Dragon Tree care

Dragon Tree Brown Leaf Tips: Causes and How to Fix It

Brown, crispy leaf tips are the single most common Dracaena marginata complaint — and far more often than not, it comes down to what is in your tap water. Here are the likely causes, ranked, with how to tell them apart and fix each one.

Fluoride, chlorine, and salts in tap water

What's happening

Dragon trees are unusually sensitive to fluoride, chlorine, and dissolved salts. These collect in the leaf tips faster than the plant can cope, killing the tissue and leaving sharp brown points, sometimes with a thin yellow halo just behind them.

How to confirm

The browning is concentrated at the very tips of many leaves rather than spreading from the base, the plant is otherwise healthy and growing, and you water with municipal tap water. A white crust on the soil surface points to salt build-up too.

How to fix it

Switch to filtered, distilled, or collected rainwater. Flush the pot heavily with that water to leach out accumulated salts, letting it run freely from the drainage holes. Trim the dead tips by following the leaf's natural point with scissors — the cut won't keep spreading once the cause is removed.

Prevent it

Water with filtered, distilled, or rainwater from the start, and flush the soil thoroughly every couple of months to keep salts from building up.

Dry air

What's happening

The thin, narrow leaves of a dragon tree lose moisture readily, and prolonged low humidity — especially from winter heating — dries the most exposed tips until they brown and crisp.

How to confirm

Browning worsens in winter or near a running heat vent, the air in the room feels dry, and tips on leaves nearest the vent or window are hit hardest.

How to fix it

Move the plant away from heating and cooling vents and dry drafts. Raise local humidity with a pebble tray or a small humidifier, particularly through the heating season.

Prevent it

Keep humidity around 40–50% and position the plant away from vents, radiators, and frosty glass.

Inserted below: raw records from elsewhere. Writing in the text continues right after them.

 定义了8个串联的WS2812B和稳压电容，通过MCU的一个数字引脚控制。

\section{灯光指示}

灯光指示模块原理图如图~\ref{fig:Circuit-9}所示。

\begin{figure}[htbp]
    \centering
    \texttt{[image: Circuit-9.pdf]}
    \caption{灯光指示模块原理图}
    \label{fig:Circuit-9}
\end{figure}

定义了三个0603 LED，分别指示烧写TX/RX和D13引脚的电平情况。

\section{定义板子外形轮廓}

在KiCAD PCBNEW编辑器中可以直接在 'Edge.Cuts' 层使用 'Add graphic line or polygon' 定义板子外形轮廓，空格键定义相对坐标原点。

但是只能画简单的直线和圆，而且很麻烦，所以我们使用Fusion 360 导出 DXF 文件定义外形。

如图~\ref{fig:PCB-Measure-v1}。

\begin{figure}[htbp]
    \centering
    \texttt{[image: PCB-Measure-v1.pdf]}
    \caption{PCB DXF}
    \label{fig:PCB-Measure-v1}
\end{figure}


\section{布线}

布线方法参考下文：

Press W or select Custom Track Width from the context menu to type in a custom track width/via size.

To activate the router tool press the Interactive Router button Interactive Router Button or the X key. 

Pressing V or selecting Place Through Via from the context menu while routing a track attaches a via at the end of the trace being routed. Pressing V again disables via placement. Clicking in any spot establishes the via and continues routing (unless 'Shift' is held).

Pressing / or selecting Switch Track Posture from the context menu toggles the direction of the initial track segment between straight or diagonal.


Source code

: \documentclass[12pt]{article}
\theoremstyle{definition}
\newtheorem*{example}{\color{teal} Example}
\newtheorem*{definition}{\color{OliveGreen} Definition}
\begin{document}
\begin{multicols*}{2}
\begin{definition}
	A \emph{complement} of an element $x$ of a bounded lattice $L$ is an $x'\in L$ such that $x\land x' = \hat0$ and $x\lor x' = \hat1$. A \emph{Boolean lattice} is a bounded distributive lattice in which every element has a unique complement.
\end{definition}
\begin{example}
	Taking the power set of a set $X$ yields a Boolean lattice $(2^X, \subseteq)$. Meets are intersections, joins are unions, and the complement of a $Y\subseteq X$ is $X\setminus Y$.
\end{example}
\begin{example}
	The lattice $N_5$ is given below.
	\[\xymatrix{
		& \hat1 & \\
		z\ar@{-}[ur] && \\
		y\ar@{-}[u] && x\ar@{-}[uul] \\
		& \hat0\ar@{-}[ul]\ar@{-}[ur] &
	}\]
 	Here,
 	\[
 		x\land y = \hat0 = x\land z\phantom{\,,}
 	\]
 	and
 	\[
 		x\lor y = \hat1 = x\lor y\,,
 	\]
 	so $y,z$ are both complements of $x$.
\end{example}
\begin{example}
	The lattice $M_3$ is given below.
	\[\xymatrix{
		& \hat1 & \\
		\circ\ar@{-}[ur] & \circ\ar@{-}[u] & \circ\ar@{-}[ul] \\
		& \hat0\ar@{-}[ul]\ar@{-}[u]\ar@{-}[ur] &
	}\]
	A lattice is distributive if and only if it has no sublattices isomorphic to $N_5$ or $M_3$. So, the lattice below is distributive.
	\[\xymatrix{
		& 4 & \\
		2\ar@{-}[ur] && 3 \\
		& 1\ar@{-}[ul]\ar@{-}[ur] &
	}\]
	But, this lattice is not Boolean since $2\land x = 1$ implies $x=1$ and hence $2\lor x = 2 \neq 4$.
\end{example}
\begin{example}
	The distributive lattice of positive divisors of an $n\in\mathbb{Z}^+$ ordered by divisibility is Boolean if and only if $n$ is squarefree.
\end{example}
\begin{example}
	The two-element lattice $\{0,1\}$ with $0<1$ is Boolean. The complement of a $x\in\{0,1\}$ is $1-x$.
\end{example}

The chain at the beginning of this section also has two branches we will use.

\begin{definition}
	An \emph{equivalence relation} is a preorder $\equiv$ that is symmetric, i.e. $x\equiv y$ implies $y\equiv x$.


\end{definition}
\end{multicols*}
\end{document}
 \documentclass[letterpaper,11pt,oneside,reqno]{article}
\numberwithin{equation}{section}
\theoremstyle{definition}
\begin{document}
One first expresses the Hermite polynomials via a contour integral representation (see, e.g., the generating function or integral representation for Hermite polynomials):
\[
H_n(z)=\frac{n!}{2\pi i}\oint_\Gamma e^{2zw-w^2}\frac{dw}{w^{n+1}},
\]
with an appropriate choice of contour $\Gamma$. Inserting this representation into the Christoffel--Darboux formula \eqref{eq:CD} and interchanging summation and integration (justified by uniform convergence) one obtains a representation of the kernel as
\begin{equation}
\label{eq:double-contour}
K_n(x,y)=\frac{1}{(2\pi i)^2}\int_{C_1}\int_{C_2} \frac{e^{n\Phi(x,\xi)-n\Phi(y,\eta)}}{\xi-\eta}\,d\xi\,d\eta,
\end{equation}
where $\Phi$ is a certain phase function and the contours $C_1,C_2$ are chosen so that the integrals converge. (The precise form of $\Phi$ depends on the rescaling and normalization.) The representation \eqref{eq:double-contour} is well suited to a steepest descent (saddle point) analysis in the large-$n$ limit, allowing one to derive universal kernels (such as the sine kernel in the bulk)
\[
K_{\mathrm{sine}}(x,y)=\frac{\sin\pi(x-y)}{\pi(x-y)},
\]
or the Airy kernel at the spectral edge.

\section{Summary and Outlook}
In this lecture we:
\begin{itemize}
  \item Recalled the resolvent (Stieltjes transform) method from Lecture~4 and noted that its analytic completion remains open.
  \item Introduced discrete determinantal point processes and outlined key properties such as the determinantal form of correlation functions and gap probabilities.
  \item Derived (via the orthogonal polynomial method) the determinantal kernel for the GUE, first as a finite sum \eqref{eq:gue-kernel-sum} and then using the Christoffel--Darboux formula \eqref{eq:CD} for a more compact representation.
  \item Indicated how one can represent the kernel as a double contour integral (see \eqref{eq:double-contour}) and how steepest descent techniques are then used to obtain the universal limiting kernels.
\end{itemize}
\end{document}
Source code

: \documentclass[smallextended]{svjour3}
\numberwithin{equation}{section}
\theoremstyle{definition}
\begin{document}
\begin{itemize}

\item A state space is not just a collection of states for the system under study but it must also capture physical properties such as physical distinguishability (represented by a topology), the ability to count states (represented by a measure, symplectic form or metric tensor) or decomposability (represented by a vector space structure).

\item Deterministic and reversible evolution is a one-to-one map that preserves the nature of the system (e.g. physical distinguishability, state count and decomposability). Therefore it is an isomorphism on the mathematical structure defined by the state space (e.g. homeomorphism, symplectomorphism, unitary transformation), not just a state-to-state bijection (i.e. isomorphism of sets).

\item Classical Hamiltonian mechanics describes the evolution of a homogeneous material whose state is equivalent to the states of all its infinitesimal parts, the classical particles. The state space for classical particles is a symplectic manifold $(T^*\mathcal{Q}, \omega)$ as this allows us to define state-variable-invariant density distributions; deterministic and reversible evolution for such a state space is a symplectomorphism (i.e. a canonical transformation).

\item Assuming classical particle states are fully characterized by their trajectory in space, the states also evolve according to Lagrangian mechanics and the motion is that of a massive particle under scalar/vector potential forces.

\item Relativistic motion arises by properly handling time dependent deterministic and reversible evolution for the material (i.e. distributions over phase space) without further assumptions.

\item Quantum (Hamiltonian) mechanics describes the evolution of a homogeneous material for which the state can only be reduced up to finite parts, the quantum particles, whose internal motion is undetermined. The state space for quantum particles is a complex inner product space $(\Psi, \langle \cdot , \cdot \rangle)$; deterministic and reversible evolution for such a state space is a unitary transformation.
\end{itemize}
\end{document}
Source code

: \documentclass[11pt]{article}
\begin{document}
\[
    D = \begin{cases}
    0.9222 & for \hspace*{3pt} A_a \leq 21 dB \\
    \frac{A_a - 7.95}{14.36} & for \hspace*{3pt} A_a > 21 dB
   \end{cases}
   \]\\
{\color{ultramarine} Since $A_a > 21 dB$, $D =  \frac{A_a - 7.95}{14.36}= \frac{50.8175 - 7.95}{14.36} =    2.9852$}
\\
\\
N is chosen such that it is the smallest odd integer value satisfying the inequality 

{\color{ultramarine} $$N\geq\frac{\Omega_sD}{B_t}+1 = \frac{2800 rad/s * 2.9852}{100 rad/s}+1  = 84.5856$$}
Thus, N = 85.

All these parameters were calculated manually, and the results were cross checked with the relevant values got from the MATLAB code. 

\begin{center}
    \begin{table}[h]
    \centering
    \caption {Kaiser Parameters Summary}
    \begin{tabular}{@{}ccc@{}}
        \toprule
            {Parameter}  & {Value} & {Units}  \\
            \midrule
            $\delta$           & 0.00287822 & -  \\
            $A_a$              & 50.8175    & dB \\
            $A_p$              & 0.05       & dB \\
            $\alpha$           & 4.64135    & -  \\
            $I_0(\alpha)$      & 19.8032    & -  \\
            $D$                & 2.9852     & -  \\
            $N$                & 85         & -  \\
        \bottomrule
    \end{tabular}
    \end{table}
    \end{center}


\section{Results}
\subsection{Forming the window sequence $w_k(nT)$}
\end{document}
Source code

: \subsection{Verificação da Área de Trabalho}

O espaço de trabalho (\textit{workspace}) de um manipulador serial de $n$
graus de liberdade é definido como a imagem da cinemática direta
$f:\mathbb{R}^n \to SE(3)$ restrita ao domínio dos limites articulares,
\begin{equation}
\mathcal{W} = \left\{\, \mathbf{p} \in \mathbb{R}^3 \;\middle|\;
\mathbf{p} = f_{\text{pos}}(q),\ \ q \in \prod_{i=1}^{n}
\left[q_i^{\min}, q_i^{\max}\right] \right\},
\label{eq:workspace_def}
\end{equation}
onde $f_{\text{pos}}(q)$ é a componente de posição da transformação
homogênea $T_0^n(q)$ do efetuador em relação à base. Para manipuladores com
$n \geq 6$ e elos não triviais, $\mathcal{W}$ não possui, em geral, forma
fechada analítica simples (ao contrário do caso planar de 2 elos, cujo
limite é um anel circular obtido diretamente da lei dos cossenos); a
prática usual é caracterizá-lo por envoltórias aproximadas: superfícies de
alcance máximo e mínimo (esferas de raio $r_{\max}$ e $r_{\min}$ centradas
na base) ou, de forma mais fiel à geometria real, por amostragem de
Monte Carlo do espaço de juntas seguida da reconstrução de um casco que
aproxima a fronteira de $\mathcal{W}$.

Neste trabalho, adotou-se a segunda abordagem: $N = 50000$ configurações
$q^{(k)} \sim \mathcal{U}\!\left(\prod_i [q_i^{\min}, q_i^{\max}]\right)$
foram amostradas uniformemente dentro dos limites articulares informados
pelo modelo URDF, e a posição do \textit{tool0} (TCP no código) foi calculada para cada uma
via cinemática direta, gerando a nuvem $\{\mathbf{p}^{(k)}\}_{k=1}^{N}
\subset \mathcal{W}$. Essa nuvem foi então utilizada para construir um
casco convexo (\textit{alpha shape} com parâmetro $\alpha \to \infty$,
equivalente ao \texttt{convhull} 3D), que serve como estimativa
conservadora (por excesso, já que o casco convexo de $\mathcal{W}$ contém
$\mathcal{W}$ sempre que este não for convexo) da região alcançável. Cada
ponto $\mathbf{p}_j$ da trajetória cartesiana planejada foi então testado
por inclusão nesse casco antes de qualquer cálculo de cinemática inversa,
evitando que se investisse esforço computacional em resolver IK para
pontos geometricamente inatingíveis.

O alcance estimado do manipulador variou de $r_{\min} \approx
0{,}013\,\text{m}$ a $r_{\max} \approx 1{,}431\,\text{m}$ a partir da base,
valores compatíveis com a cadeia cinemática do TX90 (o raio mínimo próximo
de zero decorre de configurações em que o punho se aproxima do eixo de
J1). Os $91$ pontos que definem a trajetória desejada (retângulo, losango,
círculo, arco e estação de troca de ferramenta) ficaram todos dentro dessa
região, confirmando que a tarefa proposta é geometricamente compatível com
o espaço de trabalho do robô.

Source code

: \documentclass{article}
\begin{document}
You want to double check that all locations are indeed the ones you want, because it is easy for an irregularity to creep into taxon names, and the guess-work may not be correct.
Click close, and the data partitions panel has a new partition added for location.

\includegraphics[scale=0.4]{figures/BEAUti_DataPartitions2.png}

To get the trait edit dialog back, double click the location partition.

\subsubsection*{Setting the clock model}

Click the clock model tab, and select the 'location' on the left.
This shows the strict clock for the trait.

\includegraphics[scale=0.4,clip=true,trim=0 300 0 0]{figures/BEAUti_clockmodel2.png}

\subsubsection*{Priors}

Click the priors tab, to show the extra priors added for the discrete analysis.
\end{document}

Underwatering or letting it go bone-dry

What's happening

Though drought-tolerant, a dragon tree left completely dry for too long can't keep its leaf tips hydrated, so they brown and crisp from the ends inward while the soil shrinks from the pot's sides.

How to confirm

The soil is dry all the way through, the pot feels very light, and water poured on top runs straight down the gap at the edges without soaking in.

How to fix it

Water thoroughly. If the mix has gone water-repellent, bottom-water by setting the pot in a few inches of water for 20–30 minutes until the surface feels damp, then drain fully.

Prevent it

Check the soil every week or two and water once the top 2–3 inches are dry rather than waiting much longer.

Fertilizer-salt build-up

What's happening

This slow grower needs little feeding, and over-fertilizing leaves excess mineral salts in the soil. The roots take up the surplus, which scorches the leaf tips brown.

How to confirm

A white, crusty residue sits on the soil surface or pot rim, tips are browning, and you have been feeding often or at full strength.

How to fix it

Flush the pot with plenty of plain (filtered) water to wash the salts out, and pause feeding for a couple of months before resuming at half strength, monthly, in spring and summer only.

Prevent it

Feed only during the growing season, at half strength, no more than once a month.

When to worry (and when not to)

A little tip browning on a dragon tree is extremely common and largely cosmetic — trimmed tidily, the plant looks fine and keeps growing. Worry only when whole leaves brown and collapse, when browning spreads up from the base rather than in from the tips, or when many leaves are affected at once alongside soft, mushy stems, which points to a watering or root problem rather than simple tip burn.